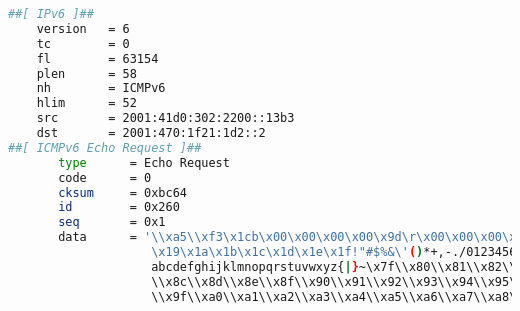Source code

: \documentclass[onecolumn,12pt]{book}
\newcounter{c}
\begin{document}
\begin{lstlisting}[language=bash, basicstyle=\ttfamily\tiny, showstringspaces=false]
##[ IPv6 ]##
    version   = 6
    tc        = 0
    fl        = 63154
    plen      = 58
    nh        = ICMPv6
    hlim      = 52
    src       = 2001:41d0:302:2200::13b3
    dst       = 2001:470:1f21:1d2::2
##[ ICMPv6 Echo Request ]##
       type      = Echo Request
       code      = 0
       cksum     = 0xbc64
       id        = 0x260
       seq       = 0x1
       data      = '\\xa5\\xf3\x1cb\x00\x00\x00\x00\x9d\r\x00\x00\x00\x00\x00\x10\x1 1\x12\x13\x14\x15\x16\x17\x18
                    \x19\x1a\x1b\x1c\x1d\x1e\x1f!"#$%&\'()*+,-./0123456789:;<=>?@ABCDEFGHIJKLMNOPQRSTUVWXYZ[\\]^_`
                    abcdefghijklmnopqrstuvwxyz{|}~\x7f\\x80\\x81\\x82\\x83\\x84\\x85\\x86\\x87\\x88\\x89\\x8a\\x8b
                    \\x8c\\x8d\\x8e\\x8f\\x90\\x91\\x92\\x93\\x94\\x95\\x96\\x97\\x98\\x99\\x9a\\x9b\\x9c\\x9d\\x9e
                    \\x9f\\xa0\\xa1\\xa2\\xa3\\xa4\\xa5\\xa6\\xa7\\xa8\\xa9\\xaa\\xab\\xac\\xad\\xae\\xaf\\xb0\\xb1

\end{lstlisting}
\end{document}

————

• _What to produce_: Collect the lines of the data that carry the word "Request".

• _Response to the task_:
##[ ICMPv6 Echo Request ]##
       type      = Echo Request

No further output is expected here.